Il est important qu’ERDF fasse un rapport au syndicat départemental d’électrification. D’ailleurs, nous avons la possibilité de manifester dans le cas où ERDF ne répondrait pas à nos sollicitations. Notre Fédération nationale, que préside avec beaucoup d’efficacité notre ami Xavier Pintat, nous apporte aussi un soutien.

ERDF est concessionnaire de nos syndicats pour une partie de la distribution, puisque nous sommes propriétaires de ce réseau. RDF pour la moyenne tension ou RTE sont aussi appelés à répondre à nos sollicitations.

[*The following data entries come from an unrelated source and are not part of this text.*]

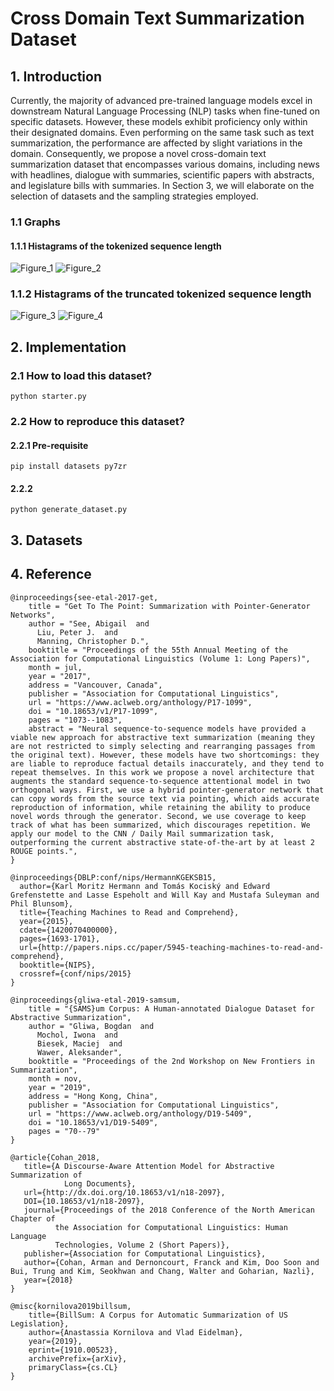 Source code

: #  Cross Domain Text Summarization Dataset

## 1. Introduction

Currently, the majority of advanced pre-trained language models excel in downstream Natural Language Processing (NLP) tasks when fine-tuned on specific datasets. However, these models exhibit proficiency only within their designated domains. Even performing on the same task such as text summarization, the performance are affected by slight variations in the domain. Consequently, we propose a novel cross-domain text summarization dataset that encompasses various domains, including news with headlines, dialogue with summaries, scientific papers with abstracts, and legislature bills with summaries. In Section 3, we will elaborate on the selection of datasets and the sampling strategies employed.

### 1.1 Graphs
#### 1.1.1 Histagrams of the tokenized sequence length
![Figure_1](https://github.com/nemonemonee/cdts_dataset/assets/88709397/8d90e337-c3f6-4e9a-b1ef-d62b5c8a5c3a)
![Figure_2](https://github.com/nemonemonee/cdts_dataset/assets/88709397/00285bac-ca67-4666-9198-cecdd6c3b326)

### 1.1.2 Histagrams of the truncated tokenized sequence length
![Figure_3](https://github.com/nemonemonee/cdts_dataset/assets/88709397/1a09280b-1e52-4a06-b03f-6b28ddbb6ef2)
![Figure_4](https://github.com/nemonemonee/cdts_dataset/assets/88709397/78bc76df-9678-40b9-bd4e-86b862e63997)


## 2. Implementation
### 2.1 How to load this dataset?
```
python starter.py
```
### 2.2 How to reproduce this dataset?
#### 2.2.1 Pre-requisite
```
pip install datasets py7zr
```
#### 2.2.2
```
python generate_dataset.py
```
## 3. Datasets


## 4. Reference
```
@inproceedings{see-etal-2017-get,
    title = "Get To The Point: Summarization with Pointer-Generator Networks",
    author = "See, Abigail  and
      Liu, Peter J.  and
      Manning, Christopher D.",
    booktitle = "Proceedings of the 55th Annual Meeting of the Association for Computational Linguistics (Volume 1: Long Papers)",
    month = jul,
    year = "2017",
    address = "Vancouver, Canada",
    publisher = "Association for Computational Linguistics",
    url = "https://www.aclweb.org/anthology/P17-1099",
    doi = "10.18653/v1/P17-1099",
    pages = "1073--1083",
    abstract = "Neural sequence-to-sequence models have provided a viable new approach for abstractive text summarization (meaning they are not restricted to simply selecting and rearranging passages from the original text). However, these models have two shortcomings: they are liable to reproduce factual details inaccurately, and they tend to repeat themselves. In this work we propose a novel architecture that augments the standard sequence-to-sequence attentional model in two orthogonal ways. First, we use a hybrid pointer-generator network that can copy words from the source text via pointing, which aids accurate reproduction of information, while retaining the ability to produce novel words through the generator. Second, we use coverage to keep track of what has been summarized, which discourages repetition. We apply our model to the CNN / Daily Mail summarization task, outperforming the current abstractive state-of-the-art by at least 2 ROUGE points.",
}
```

```
@inproceedings{DBLP:conf/nips/HermannKGEKSB15,
  author={Karl Moritz Hermann and Tomás Kociský and Edward Grefenstette and Lasse Espeholt and Will Kay and Mustafa Suleyman and Phil Blunsom},
  title={Teaching Machines to Read and Comprehend},
  year={2015},
  cdate={1420070400000},
  pages={1693-1701},
  url={http://papers.nips.cc/paper/5945-teaching-machines-to-read-and-comprehend},
  booktitle={NIPS},
  crossref={conf/nips/2015}
}
```

```
@inproceedings{gliwa-etal-2019-samsum,
    title = "{SAMS}um Corpus: A Human-annotated Dialogue Dataset for Abstractive Summarization",
    author = "Gliwa, Bogdan  and
      Mochol, Iwona  and
      Biesek, Maciej  and
      Wawer, Aleksander",
    booktitle = "Proceedings of the 2nd Workshop on New Frontiers in Summarization",
    month = nov,
    year = "2019",
    address = "Hong Kong, China",
    publisher = "Association for Computational Linguistics",
    url = "https://www.aclweb.org/anthology/D19-5409",
    doi = "10.18653/v1/D19-5409",
    pages = "70--79"
}
```

```
@article{Cohan_2018,
   title={A Discourse-Aware Attention Model for Abstractive Summarization of
            Long Documents},
   url={http://dx.doi.org/10.18653/v1/n18-2097},
   DOI={10.18653/v1/n18-2097},
   journal={Proceedings of the 2018 Conference of the North American Chapter of
          the Association for Computational Linguistics: Human Language
          Technologies, Volume 2 (Short Papers)},
   publisher={Association for Computational Linguistics},
   author={Cohan, Arman and Dernoncourt, Franck and Kim, Doo Soon and Bui, Trung and Kim, Seokhwan and Chang, Walter and Goharian, Nazli},
   year={2018}
}
```

```
@misc{kornilova2019billsum,
    title={BillSum: A Corpus for Automatic Summarization of US Legislation},
    author={Anastassia Kornilova and Vlad Eidelman},
    year={2019},
    eprint={1910.00523},
    archivePrefix={arXiv},
    primaryClass={cs.CL}
}
```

Ce qu’il faut, c’est non pas un rapport du Gouvernement, mais des rapports dans chaque département, car il est important de mettre en place des relations et des partenariats avec chaque organisateur, chaque syndicat départemental d’électrification.

M. Ladislas Poniatowski, rapporteur. Tout à fait !

M. Jacques Blanc. Nous saisissons cette opportunité pour réaffirmer la volonté des syndicats départementaux qu’ERDF ou RTE soient des partenaires, et il est essentiel que des échanges aient lieu à ce niveau-là.

M. le président. Je mets aux voix les amendements identiques nos 46 et 147.

(Les amendements ne sont pas adoptés.)

M. le président. Je mets aux voix l'amendement n° 123.